Copy out each line featuring the string "Noetherian" from the entries beneath.

* * * *

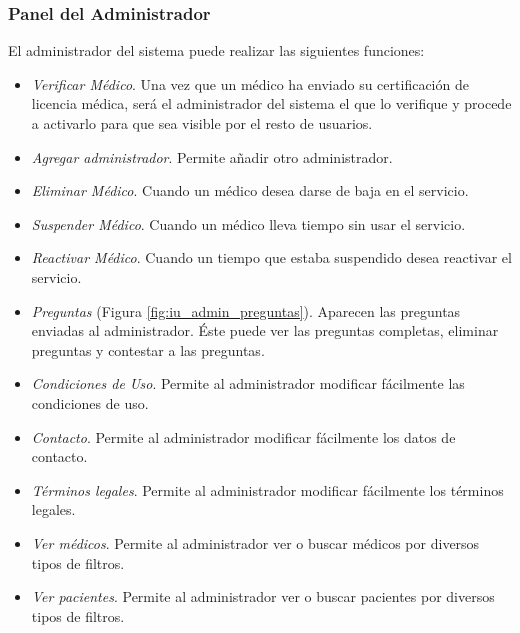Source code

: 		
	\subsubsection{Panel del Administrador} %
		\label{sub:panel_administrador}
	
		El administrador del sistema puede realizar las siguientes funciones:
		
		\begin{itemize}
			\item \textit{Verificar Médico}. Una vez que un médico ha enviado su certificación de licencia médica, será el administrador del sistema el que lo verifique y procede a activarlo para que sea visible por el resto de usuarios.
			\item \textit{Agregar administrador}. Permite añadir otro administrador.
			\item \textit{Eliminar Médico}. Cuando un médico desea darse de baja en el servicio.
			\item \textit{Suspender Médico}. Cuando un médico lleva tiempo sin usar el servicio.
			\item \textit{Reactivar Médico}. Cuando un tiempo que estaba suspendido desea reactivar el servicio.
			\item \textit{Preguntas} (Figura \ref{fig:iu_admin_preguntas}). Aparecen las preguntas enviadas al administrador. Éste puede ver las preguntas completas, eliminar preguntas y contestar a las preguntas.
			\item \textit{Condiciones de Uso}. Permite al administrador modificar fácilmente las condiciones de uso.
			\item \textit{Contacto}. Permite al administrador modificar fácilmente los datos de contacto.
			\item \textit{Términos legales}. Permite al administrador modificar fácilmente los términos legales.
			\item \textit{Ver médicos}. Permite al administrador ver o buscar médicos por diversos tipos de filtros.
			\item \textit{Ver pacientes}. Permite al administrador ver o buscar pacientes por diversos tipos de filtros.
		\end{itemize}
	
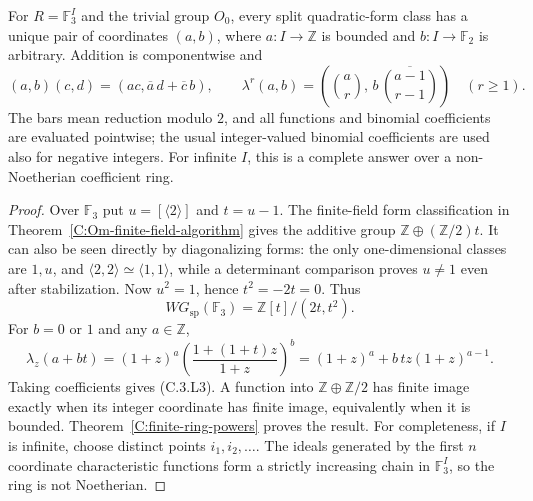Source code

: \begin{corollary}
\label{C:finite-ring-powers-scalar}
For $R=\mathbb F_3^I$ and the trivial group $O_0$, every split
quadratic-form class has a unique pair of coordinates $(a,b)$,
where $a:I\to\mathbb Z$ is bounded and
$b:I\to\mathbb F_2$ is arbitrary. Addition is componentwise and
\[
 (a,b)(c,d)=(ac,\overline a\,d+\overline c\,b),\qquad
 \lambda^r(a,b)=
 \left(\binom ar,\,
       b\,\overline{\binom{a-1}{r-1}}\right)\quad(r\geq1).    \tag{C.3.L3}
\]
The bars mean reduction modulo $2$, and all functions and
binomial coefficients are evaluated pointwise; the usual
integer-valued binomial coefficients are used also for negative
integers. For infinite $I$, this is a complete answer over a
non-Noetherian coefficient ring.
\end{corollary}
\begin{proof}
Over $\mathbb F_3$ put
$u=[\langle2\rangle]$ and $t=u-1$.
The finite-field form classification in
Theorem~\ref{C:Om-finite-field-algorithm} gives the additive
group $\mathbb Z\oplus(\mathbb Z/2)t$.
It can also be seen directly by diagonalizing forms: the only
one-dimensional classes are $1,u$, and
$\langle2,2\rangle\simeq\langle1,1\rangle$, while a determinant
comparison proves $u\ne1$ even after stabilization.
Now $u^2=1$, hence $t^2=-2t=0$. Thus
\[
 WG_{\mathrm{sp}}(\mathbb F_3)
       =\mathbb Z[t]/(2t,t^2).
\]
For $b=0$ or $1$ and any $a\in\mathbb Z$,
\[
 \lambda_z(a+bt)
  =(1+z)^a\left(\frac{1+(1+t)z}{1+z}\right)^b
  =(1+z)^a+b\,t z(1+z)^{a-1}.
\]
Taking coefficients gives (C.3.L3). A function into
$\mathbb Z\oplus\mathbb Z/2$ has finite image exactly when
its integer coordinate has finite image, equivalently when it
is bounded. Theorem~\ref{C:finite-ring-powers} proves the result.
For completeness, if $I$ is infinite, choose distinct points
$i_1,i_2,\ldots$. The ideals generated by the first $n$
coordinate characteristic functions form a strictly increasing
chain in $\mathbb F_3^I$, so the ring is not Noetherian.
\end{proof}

* * * *

Output for this task:
non-Noetherian coefficient ring.
chain in $\mathbb F_3^I$, so the ring is not Noetherian.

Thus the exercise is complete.